Context
At IDX (Intuit Data Exchange), my team owned the integrations that pull financial data from thousands of third-party providers — the data behind QuickBooks, TurboTax, and Credit Karma. It arrives two ways: APIs (~70–80% of traffic) and screen scraping (~20–30%).
Scraping was the fragile path. Every scraper was a hard-coded script, and the smallest layout change broke it — silently cutting customers off from their data (no transactions to reconcile, no income history for a loan). Keeping the scripts alive was a costly, never-ending effort, and each fix took days.
The opportunity
Agentic AI had just become good enough to navigate a website like a person — reading the page, adapting to change, completing a goal. Tell an agent “download my bank statement” and let it figure out how. If it worked, fixes measured in days could become seconds. As product lead, I set out to prove whether it was real — and, if so, ship it.
Proving feasibility
I ran it feasibility-first:
- A proof of concept against a fake bank site — small enough to earn leadership’s green light for a full build.
- An eval foundation (the part I’m proudest of technically): on Intuit’s internal platform for agentic-AI development, I directed the build of 100+ mock provider cases, automated measurement of the agent against ground truth, and tracking of a full KPI suite — the foundation for all our agent evals.
- A clear bar for success, benchmarking the agent head-to-head against the existing scrapers. (KPI framework below.)
How it worked
A few technical decisions made it viable:
- A multi-node agent, not one mega-agent. An orchestrator coordinates specialized nodes — login, navigation, and extraction — and separating navigation from data extraction was essential to reliability.
- HTML + computer vision. The agent first reasoned over the page’s HTML/DOM; under my direction we added computer vision, which resolved a whole class of failures — like phantom elements that exist in the DOM but aren’t actually visible to a user.
- Safe by construction.

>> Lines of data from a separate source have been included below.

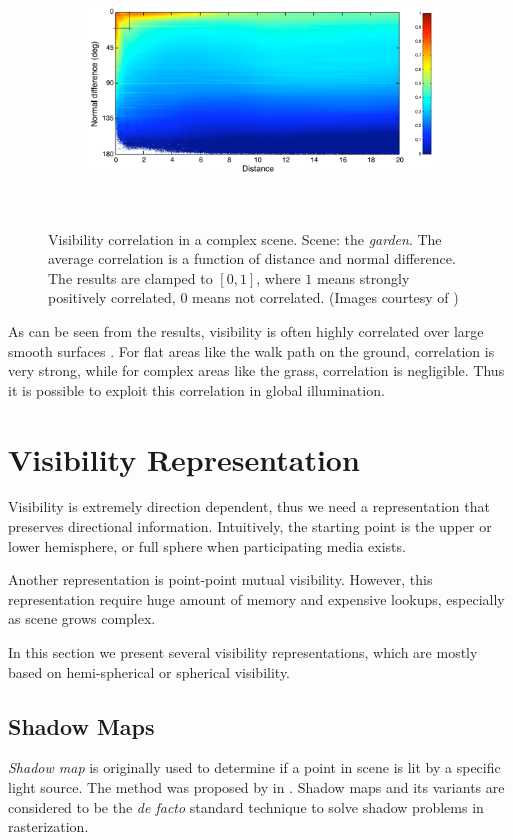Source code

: \documentclass[]{book}
\begin{document}
\begin{figure}
	\begin{subfigure}{1.\textwidth}
		\centering
		\includegraphics[height=2.5in]{img/VC-2-correlate3.png}
	\end{subfigure}
	\caption[Visibility Correlation]{Visibility correlation in a complex scene. Scene: the \textit{garden}. The average correlation is a function of distance and normal difference. The results are clamped to $\left[ 0, 1\right]$, where $1$ means strongly positively correlated, $0$ means not correlated. (Images courtesy of \citeauthor{clarberg2008VisCorrelation})}
	\label{fig:VC:correlation}
\end{figure}

As can be seen from the results, visibility is often highly correlated over large smooth surfaces \cite{clarberg2008VisCorrelation}.
For flat areas like the walk path on the ground, correlation is very strong, while for complex areas like the grass, correlation is negligible.
Thus it is possible to exploit this correlation in global illumination.

\section{Visibility Representation}
\label{sec:VC:represent}
Visibility is extremely direction dependent, thus we need a representation that preserves directional information.
Intuitively, the starting point is the upper or lower hemisphere, or full sphere when participating media exists.

Another representation is point-point mutual visibility.
However, this representation require huge amount of memory and expensive lookups, especially as scene grows complex.

In this section we present several visibility representations, which are mostly based on hemi-spherical or spherical visibility.

\subsection{Shadow Maps}
\label{sec:VC:represent:SM}
\textit{Shadow map} is originally used to determine if a point in scene is lit by a specific light source.
The method was proposed by \citeauthor{williams1978SM} in \citeyear{williams1978SM} \cite{williams1978SM}.
Shadow maps and its variants are considered to be the \textit{de facto} standard technique to solve shadow problems in rasterization.
\end{document}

In a regulated financial-data path, the agent is isolated from the browser and limited to an approved whitelist of actions, so it can’t do anything unintended.
From feasibility to production
The approach evolved as real-world constraints showed up (diagram below):
- Real-time autonomous agent — layout-agnostic and able to handle any site, but reasoning live on every run made it costly and slow: not scalable.
- Generated scrapers. We pivoted: a domain expert tags the page and the expected output, and the system generates scraper code that runs fast and cheap at runtime. This took us to production — a deliberately gated rollout of ~20 providers serving ~1,000 users — the first machine-generated agentic scrapers running in our data path.
- Human-in-the-loop, to scale. To go from tens of providers to hundreds, perfect code isn’t required — generated code plus a human fix, paired with a customer-facing capture tool that records the hardest, slowest stage (new-provider onboarding, MFA) for an engineer or AI to finalize.
Throughout, safety stayed front of mind — including ensuring generated code never mishandles sensitive data (e.g., leaking a customer’s SSN into a log).
Results
- First machine-generated agentic scrapers in production in IDX’s regulated data path — a careful, gated rollout of ~20 providers / ~1,000 users.
- Fix/recovery time: days → seconds.
- ~95% extraction accuracy in benchmarking.
- An eval framework and architecture that made it safe to put AI directly in the data path.
- A business case framing the approach as a ~$10M annual savings opportunity.
What I learned
Feasibility is a product question, not just a technical one. The real work was building the evals, the safety model, and the rollout gates that let a regulated organization say yes to AI in the data path — then re-scoping the strategy (autonomous → generated → human-in-the-loop) as cost, latency, and scale realities emerged. The biggest lever was aiming the technology at the longest, most painful stage of the pipeline.